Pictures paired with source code
'''

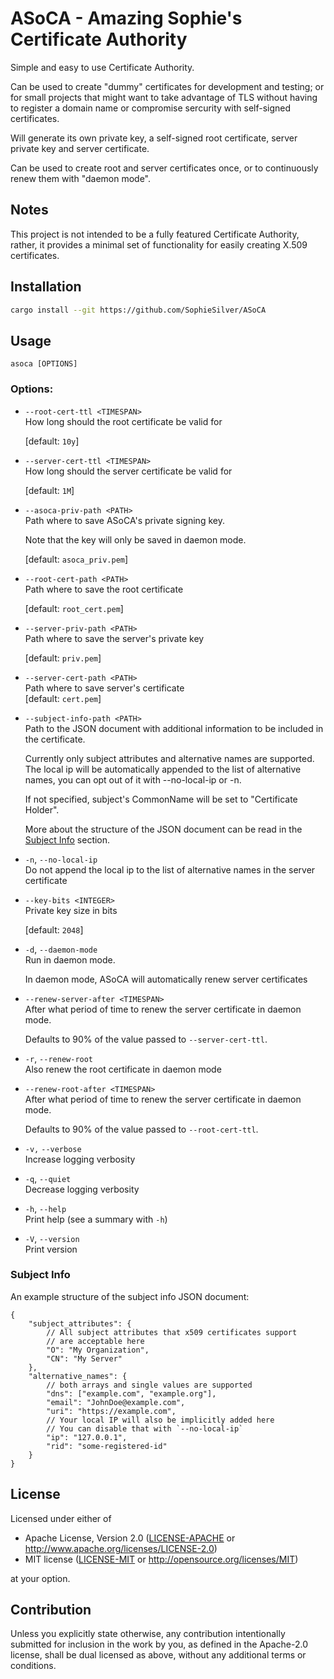 # ASoCA - Amazing Sophie's Certificate Authority

Simple and easy to use Certificate Authority.

Can be used to create "dummy" certificates for development and testing; or for small projects that might want to take advantage of TLS without having to register a domain name or compromise sercurity with self-signed certificates.

Will generate its own private key, a self-signed root certificate,
server private key and server certificate.

Can be used to create root and server certificates once, or to continuously renew them with "daemon mode".

## Notes
This project is not intended to be a fully featured Certificate Authority, rather, it provides a minimal set of functionality for easily creating X.509 certificates.

## Installation

```sh
cargo install --git https://github.com/SophieSilver/ASoCA
```

## Usage

`asoca [OPTIONS]`

### Options:

-   `--root-cert-ttl <TIMESPAN>`  
    How long should the root certificate be valid for

    [default: `10y`]

-   `--server-cert-ttl <TIMESPAN>`  
     How long should the server certificate be valid for

    [default: `1M`]

-   `--asoca-priv-path <PATH>`  
     Path where to save ASoCA's private signing key.

    Note that the key will only be saved in daemon mode.

    [default: `asoca_priv.pem`]

-   `--root-cert-path <PATH>`  
     Path where to save the root certificate

    [default: `root_cert.pem`]

-   `--server-priv-path <PATH>`  
     Path where to save the server's private key

    [default: `priv.pem`]

-   `--server-cert-path <PATH>`  
     Path where to save server's certificate  
     [default: `cert.pem`]

-   `--subject-info-path <PATH>`  
     Path to the JSON document with additional information to be included in the certificate.

    Currently only subject attributes and alternative names are supported. The local ip will be automatically appended to the list of alternative names, you can opt out of it with --no-local-ip or -n.

    If not specified, subject's CommonName will be set to "Certificate Holder".

    More about the structure of the JSON document can be read in the [Subject Info](#subject-info) section.

-   `-n`, `--no-local-ip`  
     Do not append the local ip to the list of alternative names in the server certificate

-   `--key-bits <INTEGER>`  
     Private key size in bits

    [default: `2048`]

-   `-d`, `--daemon-mode`  
     Run in daemon mode.

    In daemon mode, ASoCA will automatically renew server certificates

-   `--renew-server-after <TIMESPAN>`  
     After what period of time to renew the server certificate in daemon mode.

    Defaults to 90% of the value passed to `--server-cert-ttl`.

-   `-r`, `--renew-root`  
     Also renew the root certificate in daemon mode

-   `--renew-root-after <TIMESPAN>`  
     After what period of time to renew the server certificate in daemon mode.

    Defaults to 90% of the value passed to `--root-cert-ttl`.

-   `-v,` `--verbose`  
     Increase logging verbosity

-   `-q`, `--quiet`  
     Decrease logging verbosity

-   `-h`, `--help`  
     Print help (see a summary with `-h`)

-   `-V`, `--version`  
     Print version

### Subject Info

An example structure of the subject info JSON document:

```jsonc
{
    "subject_attributes": {
        // All subject attributes that x509 certificates support
        // are acceptable here
        "O": "My Organization",
        "CN": "My Server"
    },
    "alternative_names": {
        // both arrays and single values are supported
        "dns": ["example.com", "example.org"],
        "email": "JohnDoe@example.com",
        "uri": "https://example.com",
        // Your local IP will also be implicitly added here
        // You can disable that with `--no-local-ip`
        "ip": "127.0.0.1",
        "rid": "some-registered-id"
    }
}
```

## License

Licensed under either of

-   Apache License, Version 2.0
    ([LICENSE-APACHE](LICENSE-APACHE) or http://www.apache.org/licenses/LICENSE-2.0)
-   MIT license
    ([LICENSE-MIT](LICENSE-MIT) or http://opensource.org/licenses/MIT)

at your option.

## Contribution

Unless you explicitly state otherwise, any contribution intentionally submitted
for inclusion in the work by you, as defined in the Apache-2.0 license, shall be
dual licensed as above, without any additional terms or conditions.
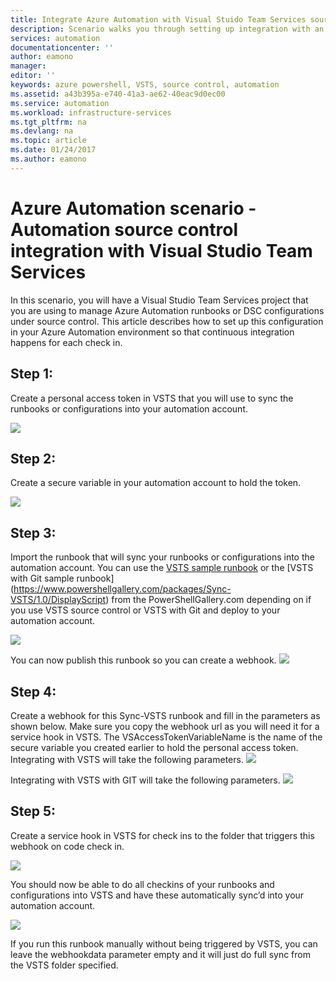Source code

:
 ```yaml
---
title: Integrate Azure Automation with Visual Stuido Team Services source control | Microsoft Docs
description: Scenario walks you through setting up integration with an Azure Automation account and Visual Stuido Team Services source control.
services: automation
documentationcenter: ''
author: eamono
manager: 
editor: ''
keywords: azure powershell, VSTS, source control, automation
ms.assetid: a43b395a-e740-41a3-ae62-40eac9d0ec00
ms.service: automation
ms.workload: infrastructure-services
ms.tgt_pltfrm: na
ms.devlang: na
ms.topic: article
ms.date: 01/24/2017
ms.author: eamono
---
```

# Azure Automation scenario - Automation source control integration with Visual Studio Team Services

In this scenario, you will have a Visual Studio Team Services project that you are using to manage Azure Automation runbooks or DSC configurations under source control.
This article describes how to set up this configuration in your Azure Automation environment so that continuous integration happens for each check in.

## Step 1:
Create a personal access token in VSTS that you will use to sync the runbooks or configurations into your automation account.

![](media/automation-scenario-source-control-integration-with-VSTS/VSTSPersonalToken.png)
## Step 2:
Create a secure variable in your automation account to hold the token.

![](media/automation-scenario-source-control-integration-with-VSTS/VSTSTokenVariable.png)
## Step 3:
Import the runbook that will sync your runbooks or configurations into the automation account. You can use the [VSTS sample runbook](https://www.powershellgallery.com/packages/Sync-VSTS/1.0/DisplayScript) or the [VSTS with Git sample runbook] (https://www.powershellgallery.com/packages/Sync-VSTS/1.0/DisplayScript) from the PowerShellGallery.com depending on if you use VSTS source control or VSTS with Git and deploy to your automation account.

![](media/automation-scenario-source-control-integration-with-VSTS/VSTSPowerShellGallery.png)

You can now publish this runbook so you can create a webhook. 
![](media/automation-scenario-source-control-integration-with-VSTS/VSTSPublishRunbook.png)
## Step 4:
Create a webhook for this Sync-VSTS runbook and fill in the parameters as shown below. Make sure you copy the webhook url as you will need it for a service hook in VSTS. The VSAccessTokenVariableName is the name of the secure variable you created earlier to hold the personal access token. 
Integrating with VSTS will take the following parameters.
![](media/automation-scenario-source-control-integration-with-VSTS/VSTSWebhook.png)

Integrating with VSTS with GIT will take the following parameters.
![](media/automation-scenario-source-control-integration-with-VSTS/VSTSGitWebhook.png)
## Step 5:
Create a service hook in VSTS for check ins to the folder that triggers this webhook on code check in.

![](media/automation-scenario-source-control-integration-with-VSTS/VSTSServiceHook.png)

You should now be able to do all checkins of your runbooks and configurations into VSTS and have these automatically sync’d into your automation account.

![](media/automation-scenario-source-control-integration-with-VSTS/VSTSSyncRunbookOutput.png)

If you run this runbook manually without being triggered by VSTS, you can leave the webhookdata parameter empty and it will just do full sync from the VSTS folder specified.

'''

Pictures must not appear in the copy, and every record must be restated word for word.

 # ASoCA - Amazing Sophie's Certificate Authority

Simple and easy to use Certificate Authority.

Can be used to create "dummy" certificates for development and testing; or for small projects that might want to take advantage of TLS without having to register a domain name or compromise sercurity with self-signed certificates.

Will generate its own private key, a self-signed root certificate,
server private key and server certificate.

Can be used to create root and server certificates once, or to continuously renew them with "daemon mode".

## Notes
This project is not intended to be a fully featured Certificate Authority, rather, it provides a minimal set of functionality for easily creating X.509 certificates.

## Installation

```sh
cargo install --git https://github.com/SophieSilver/ASoCA
```

## Usage

`asoca [OPTIONS]`

### Options:

-   `--root-cert-ttl <TIMESPAN>`  
    How long should the root certificate be valid for

    [default: `10y`]

-   `--server-cert-ttl <TIMESPAN>`  
     How long should the server certificate be valid for

    [default: `1M`]

-   `--asoca-priv-path <PATH>`  
     Path where to save ASoCA's private signing key.

    Note that the key will only be saved in daemon mode.

    [default: `asoca_priv.pem`]

-   `--root-cert-path <PATH>`  
     Path where to save the root certificate

    [default: `root_cert.pem`]

-   `--server-priv-path <PATH>`  
     Path where to save the server's private key

    [default: `priv.pem`]

-   `--server-cert-path <PATH>`  
     Path where to save server's certificate  
     [default: `cert.pem`]

-   `--subject-info-path <PATH>`  
     Path to the JSON document with additional information to be included in the certificate.

    Currently only subject attributes and alternative names are supported. The local ip will be automatically appended to the list of alternative names, you can opt out of it with --no-local-ip or -n.

    If not specified, subject's CommonName will be set to "Certificate Holder".

    More about the structure of the JSON document can be read in the [Subject Info](#subject-info) section.

-   `-n`, `--no-local-ip`  
     Do not append the local ip to the list of alternative names in the server certificate

-   `--key-bits <INTEGER>`  
     Private key size in bits

    [default: `2048`]

-   `-d`, `--daemon-mode`  
     Run in daemon mode.

    In daemon mode, ASoCA will automatically renew server certificates

-   `--renew-server-after <TIMESPAN>`  
     After what period of time to renew the server certificate in daemon mode.

    Defaults to 90% of the value passed to `--server-cert-ttl`.

-   `-r`, `--renew-root`  
     Also renew the root certificate in daemon mode

-   `--renew-root-after <TIMESPAN>`  
     After what period of time to renew the server certificate in daemon mode.

    Defaults to 90% of the value passed to `--root-cert-ttl`.

-   `-v,` `--verbose`  
     Increase logging verbosity

-   `-q`, `--quiet`  
     Decrease logging verbosity

-   `-h`, `--help`  
     Print help (see a summary with `-h`)

-   `-V`, `--version`  
     Print version

### Subject Info

An example structure of the subject info JSON document:

```jsonc
{
    "subject_attributes": {
        // All subject attributes that x509 certificates support
        // are acceptable here
        "O": "My Organization",
        "CN": "My Server"
    },
    "alternative_names": {
        // both arrays and single values are supported
        "dns": ["example.com", "example.org"],
        "email": "JohnDoe@example.com",
        "uri": "https://example.com",
        // Your local IP will also be implicitly added here
        // You can disable that with `--no-local-ip`
        "ip": "127.0.0.1",
        "rid": "some-registered-id"
    }
}
```

## License

Licensed under either of

-   Apache License, Version 2.0
    ([LICENSE-APACHE](LICENSE-APACHE) or http://www.apache.org/licenses/LICENSE-2.0)
-   MIT license
    ([LICENSE-MIT](LICENSE-MIT) or http://opensource.org/licenses/MIT)

at your option.

## Contribution

Unless you explicitly state otherwise, any contribution intentionally submitted
for inclusion in the work by you, as defined in the Apache-2.0 license, shall be
dual licensed as above, without any additional terms or conditions.
Source code

:
 ```yaml
---
title: Integrate Azure Automation with Visual Stuido Team Services source control | Microsoft Docs
description: Scenario walks you through setting up integration with an Azure Automation account and Visual Stuido Team Services source control.
services: automation
documentationcenter: ''
author: eamono
manager: 
editor: ''
keywords: azure powershell, VSTS, source control, automation
ms.assetid: a43b395a-e740-41a3-ae62-40eac9d0ec00
ms.service: automation
ms.workload: infrastructure-services
ms.tgt_pltfrm: na
ms.devlang: na
ms.topic: article
ms.date: 01/24/2017
ms.author: eamono
---
```

# Azure Automation scenario - Automation source control integration with Visual Studio Team Services

In this scenario, you will have a Visual Studio Team Services project that you are using to manage Azure Automation runbooks or DSC configurations under source control.
This article describes how to set up this configuration in your Azure Automation environment so that continuous integration happens for each check in.

## Step 1:
Create a personal access token in VSTS that you will use to sync the runbooks or configurations into your automation account.

![](media/automation-scenario-source-control-integration-with-VSTS/VSTSPersonalToken.png)
## Step 2:
Create a secure variable in your automation account to hold the token.

![](media/automation-scenario-source-control-integration-with-VSTS/VSTSTokenVariable.png)
## Step 3:
Import the runbook that will sync your runbooks or configurations into the automation account. You can use the [VSTS sample runbook](https://www.powershellgallery.com/packages/Sync-VSTS/1.0/DisplayScript) or the [VSTS with Git sample runbook] (https://www.powershellgallery.com/packages/Sync-VSTS/1.0/DisplayScript) from the PowerShellGallery.com depending on if you use VSTS source control or VSTS with Git and deploy to your automation account.

![](media/automation-scenario-source-control-integration-with-VSTS/VSTSPowerShellGallery.png)

You can now publish this runbook so you can create a webhook. 
![](media/automation-scenario-source-control-integration-with-VSTS/VSTSPublishRunbook.png)
## Step 4:
Create a webhook for this Sync-VSTS runbook and fill in the parameters as shown below. Make sure you copy the webhook url as you will need it for a service hook in VSTS. The VSAccessTokenVariableName is the name of the secure variable you created earlier to hold the personal access token. 
Integrating with VSTS will take the following parameters.
![](media/automation-scenario-source-control-integration-with-VSTS/VSTSWebhook.png)

Integrating with VSTS with GIT will take the following parameters.
![](media/automation-scenario-source-control-integration-with-VSTS/VSTSGitWebhook.png)
## Step 5:
Create a service hook in VSTS for check ins to the folder that triggers this webhook on code check in.

![](media/automation-scenario-source-control-integration-with-VSTS/VSTSServiceHook.png)

You should now be able to do all checkins of your runbooks and configurations into VSTS and have these automatically sync’d into your automation account.

![](media/automation-scenario-source-control-integration-with-VSTS/VSTSSyncRunbookOutput.png)

If you run this runbook manually without being triggered by VSTS, you can leave the webhookdata parameter empty and it will just do full sync from the VSTS folder specified.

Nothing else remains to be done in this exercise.